Research Digest | April 26, 2017
26 April 2017 - another date to be marked in the history of the stock market, as the BSE Sensex reclaims 30,000 mark, while Nifty50 hits a lifetime high of 9360.
This significant rally in Sensex in the year 2017 has happened because while India’s share of global GDP at 2.99%, its global market cap was just 2.26% at the beginning of 2017. This 0.73% gap is a wide one indeed and has been the highest since 2003, when the Indian markets were down in the dumps.
This rally is more important to us as it has taken place without any input of Foreign Institutional Investment and as more and more market drivers are shifting their gears from FIIs to domestic mutual funds. In fact, FIIs have cut their positions in index features by about 50% in April, amidst the concerns that upsides could be limited to stock market at high record levels.
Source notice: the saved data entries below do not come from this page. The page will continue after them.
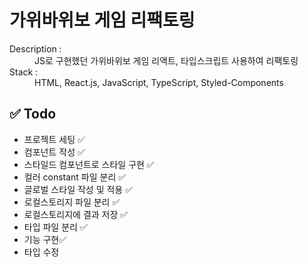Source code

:# 가위바위보 게임 리팩토링

<dl>
<dt>Description :</dt>
<dd> JS로 구현했던 가위바위보 게임 리액트, 타입스크립트 사용하여 리팩토링 </dd>
<dt>Stack :</dt>
<dd>HTML, React.js, JavaScript, TypeScript, Styled-Components</dd>
</dl>

## ✅ Todo

<ul>

<li>프로젝트 세팅 ✅ </li>
<li>컴포넌트 작성 ✅</li>
<li>스타일드 컴포넌트로 스타일 구현 ✅</li>
<li>컬러 constant 파일 분리 ✅</li>
<li>글로벌 스타일 작성 및 적용 ✅</li>
<li>로컬스토리지 파일 분리 ✅</li>
<li>로컬스토리지에 결과 저장 ✅</li>
<li>타입 파일 분리 ✅</li>
<li>기능 구현✅</li>
<li>타입 수정</li>
</ul>
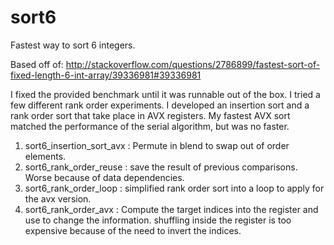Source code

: # sort6
Fastest way to sort 6 integers.

Based off of:
http://stackoverflow.com/questions/2786899/fastest-sort-of-fixed-length-6-int-array/39336981#39336981

I fixed the provided benchmark until it was runnable out of the box. I tried a few different rank order experiments. I developed an insertion sort and a rank order sort that take place in AVX registers. My fastest AVX sort matched the performance of the serial algorithm, but was no faster.

1. sort6_insertion_sort_avx : Permute in blend to swap out of order elements.
2. sort6_rank_order_reuse : save the result of previous comparisons. Worse because of data dependencies.
3. sort6_rank_order_loop : simplified rank order sort into a loop to apply for the avx version.
4. sort6_rank_order_avx  : Compute the target indices into the register and use to change the information. shuffling inside the register is too expensive because of the need to invert the indices.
This upheaval shift in paradigm related to Foreign Institutional Investment was initiated as on March 23 2017 when FII held over 2.23 Lakh net long contracts in the index futures segment, which has been the highest this year. Unwinding this picture, the FII net long position in the index futures segment fell to 1.06 lakh contracts on April 21. Then the same position rose marginally to 1.14 lakh contracts on April 24. Finally, on April 25, the history happened, as FIIs net sold index futures of worth Rs 805 crore. But despite all these, the BSE Sensex managed to achieve its milestone and reclaimed 30,000 mark. This indicates a diminishing role of FIIs in deciding market levels. It is also worth noting here that equity markets in India have traditionally peaked when net long position of FIIIs is between 2.5 to 3 lakh index futures contract.
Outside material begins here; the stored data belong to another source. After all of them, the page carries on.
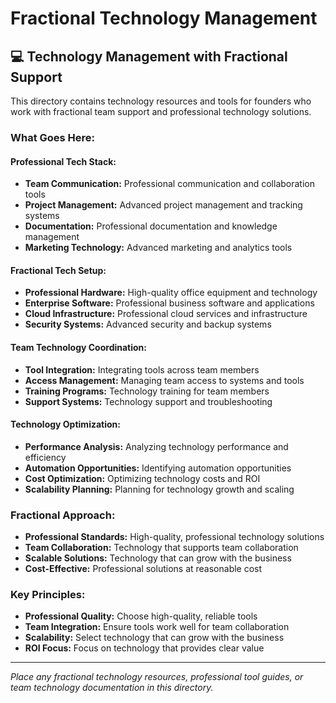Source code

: # Fractional Technology Management

## 💻 **Technology Management with Fractional Support**

This directory contains technology resources and tools for founders who work with fractional team support and professional technology solutions.

### **What Goes Here:**

#### **Professional Tech Stack:**
- **Team Communication:** Professional communication and collaboration tools
- **Project Management:** Advanced project management and tracking systems
- **Documentation:** Professional documentation and knowledge management
- **Marketing Technology:** Advanced marketing and analytics tools

#### **Fractional Tech Setup:**
- **Professional Hardware:** High-quality office equipment and technology
- **Enterprise Software:** Professional business software and applications
- **Cloud Infrastructure:** Professional cloud services and infrastructure
- **Security Systems:** Advanced security and backup systems

#### **Team Technology Coordination:**
- **Tool Integration:** Integrating tools across team members
- **Access Management:** Managing team access to systems and tools
- **Training Programs:** Technology training for team members
- **Support Systems:** Technology support and troubleshooting

#### **Technology Optimization:**
- **Performance Analysis:** Analyzing technology performance and efficiency
- **Automation Opportunities:** Identifying automation opportunities
- **Cost Optimization:** Optimizing technology costs and ROI
- **Scalability Planning:** Planning for technology growth and scaling

### **Fractional Approach:**
- **Professional Standards:** High-quality, professional technology solutions
- **Team Collaboration:** Technology that supports team collaboration
- **Scalable Solutions:** Technology that can grow with the business
- **Cost-Effective:** Professional solutions at reasonable cost

### **Key Principles:**
- **Professional Quality:** Choose high-quality, reliable tools
- **Team Integration:** Ensure tools work well for team collaboration
- **Scalability:** Select technology that can grow with the business
- **ROI Focus:** Focus on technology that provides clear value

---

*Place any fractional technology resources, professional tool guides, or team technology documentation in this directory.*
Even in the cash market FIIs stood as the net sellers of stocks worth Rs 930 crore for the month of April so far. Also, since March 23 when FIIs started unwinding their future positions and bought only in cash market, they were the net buyers of stocks worth Rs 2,825 crore as compared to the net buying of stocks worth Rs 9,778 crore by domestic mutual funds during the same period.
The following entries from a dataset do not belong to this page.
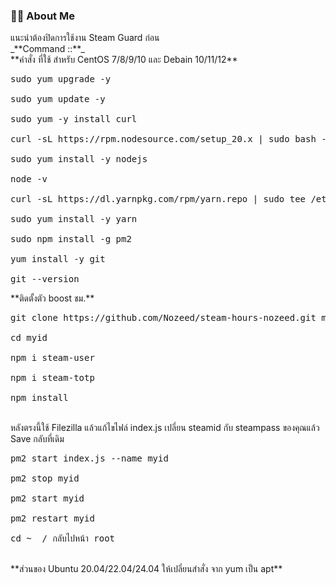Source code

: <h3 align="left">👩‍💻  About Me</h3>
แนะนำต้องปิดการใช้งาน Steam Guard ก่อน<br />
_**Command ::**_<br />
**คำสั่ง ที่ใช้ สำหรับ CentOS 7/8/9/10 และ Debain 10/11/12**<br />
<pre>sudo yum upgrade -y<br />
sudo yum update -y<br />
sudo yum -y install curl<br />
curl -sL https://rpm.nodesource.com/setup_20.x | sudo bash -<br />
sudo yum install -y nodejs<br />
node -v<br />
curl -sL https://dl.yarnpkg.com/rpm/yarn.repo | sudo tee /etc/yum.repos.d/yarn.repo<br />
sudo yum install -y yarn<br />
sudo npm install -g pm2<br />
yum install -y git<br />
git --version<br /></pre>
**ติดตั้งตัว boost ชม.**<br />
<pre>git clone https://github.com/Nozeed/steam-hours-nozeed.git myid<br />
cd myid<br />
npm i steam-user<br />
npm i steam-totp<br />
npm install</pre><br />
หลังตรงนี้ใช้ Filezilla แล้วแก้ไขไฟล์ index.js เปลี่ยน steamid กับ steampass ของคุณแล้ว Save กลับที่เดิม
<pre>pm2 start index.js --name myid<br />
pm2 stop myid<br />
pm2 start myid<br />
pm2 restart myid<br />
cd ~  / กลับไปหน้า root</pre><br />
**ส่วนของ Ubuntu 20.04/22.04/24.04 ให้เปลี่ยนสำสั่ง จาก yum เป็น apt**
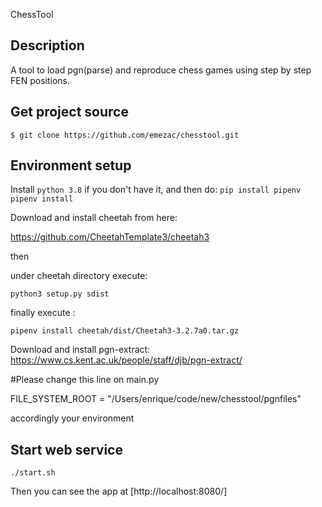ChessTool

## Description
A tool to load pgn(parse) and reproduce chess games using step by step FEN positions.

## Get project source
`$ git clone https://github.com/emezac/chesstool.git`

## Environment setup
Install `python 3.8` if you don't have it, and then do:
`pip install pipenv`
`pipenv install`

Download and install cheetah from here:

https://github.com/CheetahTemplate3/cheetah3

then

under cheetah directory execute: 

`python3 setup.py sdist`

finally execute :

`pipenv install cheetah/dist/Cheetah3-3.2.7a0.tar.gz` 

Download and install pgn-extract:
https://www.cs.kent.ac.uk/people/staff/djb/pgn-extract/

#Please change this line on main.py

FILE_SYSTEM_ROOT = "/Users/enrique/code/new/chesstool/pgnfiles"

accordingly your environment

## Start web service
`./start.sh`

Then you can see the app  at [http://localhost:8080/]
Ignoring all these pessimistic approaches by FIIs, both Sensex and Nifty managed to gain by 1.5% over the past one month. Going forward the domestic mutual funds with assets under management of Rs. 6 lakh crores and cash in hand of more than Rs 40,000 crores are expected to manage the show.
The total market value of domestic money invested in the BSE-200 at the end of March 2017 was bigger than the value of foreign fund holdings for the first time in two years. It is estimated that the value of Indian non-promoter and non-government holdings was $323 billion as compared to $303 billion held by foreign funds.
Since October 2010, the cumulative 24-month flow of domestic funds has also been greater than the FPI flow for the first time. While the domestic funds invested $16 billion in local stocks in last two years, the FIIs invested $6 billion.
Hence, we can well understand the fact that Domestic Institutional Investors (DIIs) are holding more stable position than the Foreign Institutional Investors, and this is most likely to grow with each passing day owing to increasing SIP (systematic investment plan) investments and rising flows into National Pension Scheme and the Employee Provident Fund Organisation (EPFO).
This rising share of local funds is of utmost important as it reduces market volatility and fluctuation every time FIIs pull out money as part of global risk aversion strategy. This has been a major reason for the Indian equity market to hold on its own since December 2016 quarter despite FIIs having sold $4.5 billion worth of equities.
SIPs by retail investors have also played a big role in this significant growth with monthly flows increasing to Rs 4,200 crore from about Rs 3,500 crore last year. According to the Association of Mutual funds of India (AMFI), mutual funds are on an average adding 6.3 lakh SIP accounts every month with an average SIP size of Rs 3,200 per account. In the last few months, the SIP accounts have raised by nearly 40% of the total monthly equity mutual fund collection, which is likely to further increase by 45%.
Fundamentally, we maintain our view on Sensex as enumerated in our note dated 3rd January 2017. Our estimated target for Sensex for calendar year 2017 remains 30247, with upside boundary at 31800. Our EPS estimated for Sensex for FY18 remains 1509 (12% y-o-y- growth v/s consensus estimate of 16%). Commentary by the management of the companies that have declared their Q4FY17 numbers by now have largely shown confidence for FY18. But we still are not sure of earning trajectory post GST i.e. quarterly bumps, though we remain highly optimistic as far as long term earning outlook is concerned. Remember, quarterly volatility in earning outlook will proportionately create volatility in stock prices. For short term, we advise patience till complete earning clarity emerges. Best strategy to invest at current levels would be through systematic investment plan, which otherwise too is the most optimal strategy for investors.